I want to write some php scripts that would upload video to my own YouTube account. I have already registered the application and have the developer key, the customer key and the customer secret.

I don't need to allow any user to upload video to their own accounts, so I don't need to go through the full OAuth process; especially I don't need to redirect anybody anywhere: I only need my scripts to authenticate on MY behalf (not on anybody else's behalf).

I know I can use ClientLogin authentication, but I've read on the YouTube API documentation site that it is "not recommended for new development" and I'm afraid this means that support for it will be discontinued in a near future. So I'd prefer to use OAuth.

The Twitter API, which also uses OAuth, provides a simple way to authenticate with the application's owner's own account, in a single step, using an access token that you can find on your application's administration page. How can I obtain a similar token for my Youtube application?

Thanks m.

Answer

DrXCheng picture DrXCheng · Jan 16, 2012

Try OAuth 2.0 for installed application: http://code.google.com/apis/youtube/2.0/developers_guide_protocol.html#OAuth2_Installed_Applications_Flow

First, register the API to get a client_id.

Then, log into your google account, type the following URL, change the client_id with yours. redirect_uri should be set to "urn:ietf:wg:oauth:2.0:oob".

https://accounts.google.com/o/oauth2/auth?client_id=1084945748469-eg34imk572gdhu83gj5p0an9fut6urp5.apps.googleusercontent.com&redirect_uri=urn:ietf:wg:oauth:2.0:oob&scope=https://gdata.youtube.com&response_type=code&access_type=offline

Then you authorize your own application and get an authorization code.

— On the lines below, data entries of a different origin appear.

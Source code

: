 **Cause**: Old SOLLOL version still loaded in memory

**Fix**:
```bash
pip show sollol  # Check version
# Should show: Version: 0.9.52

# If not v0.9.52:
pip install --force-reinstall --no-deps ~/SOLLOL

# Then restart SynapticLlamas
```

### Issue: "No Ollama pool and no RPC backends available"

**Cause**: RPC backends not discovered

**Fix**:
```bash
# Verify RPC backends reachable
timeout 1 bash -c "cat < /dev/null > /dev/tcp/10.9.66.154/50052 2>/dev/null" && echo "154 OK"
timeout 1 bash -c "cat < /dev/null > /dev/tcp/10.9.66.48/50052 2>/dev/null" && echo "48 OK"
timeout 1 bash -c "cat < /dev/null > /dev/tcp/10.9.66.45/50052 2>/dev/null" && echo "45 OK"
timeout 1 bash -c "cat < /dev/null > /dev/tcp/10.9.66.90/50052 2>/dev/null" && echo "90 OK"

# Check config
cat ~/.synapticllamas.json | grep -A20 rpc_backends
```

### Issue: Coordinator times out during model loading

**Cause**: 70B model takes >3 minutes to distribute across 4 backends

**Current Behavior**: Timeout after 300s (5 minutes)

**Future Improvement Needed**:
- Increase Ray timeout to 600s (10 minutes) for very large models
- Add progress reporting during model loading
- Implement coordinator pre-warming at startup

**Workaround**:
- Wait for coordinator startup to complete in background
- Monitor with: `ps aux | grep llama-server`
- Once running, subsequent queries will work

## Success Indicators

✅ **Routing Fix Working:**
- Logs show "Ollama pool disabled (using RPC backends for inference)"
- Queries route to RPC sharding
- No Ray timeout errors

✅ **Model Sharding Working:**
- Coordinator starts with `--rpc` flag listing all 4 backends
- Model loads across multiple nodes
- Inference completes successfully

Then open a terminal and type (change your code, client_id, and client_secret):

curl https://accounts.google.com/o/oauth2/token -d "code=4/ux5gNj-_mIu4DOD_gNZdjX9EtOFf&client_id=1084945748469-eg34imk572gdhu83gj5p0an9fut6urp5.apps.googleusercontent.com&client_secret=hDBmMRhz7eJRsM9Z2q1oFBSe&redirect_uri=urn:ietf:wg:oauth:2.0:oob&grant_type=authorization_code"

You will get response like:

{ "access_token" : "ya29.AHES6ZTtm7SuokEB-RGtbBty9IIlNiP9-eNMMQKtXdMP3sfjL1Fc", "token_type" : "Bearer", "expires_in" : 3600, "refresh_token" : "1/HKSmLFXzqP0leUihZp2xUt3-5wkU7Gmu2Os_eBnzw74" }

Remember the refresh_token, and every time you run your application, you need to get a new access_token with the refresh_token.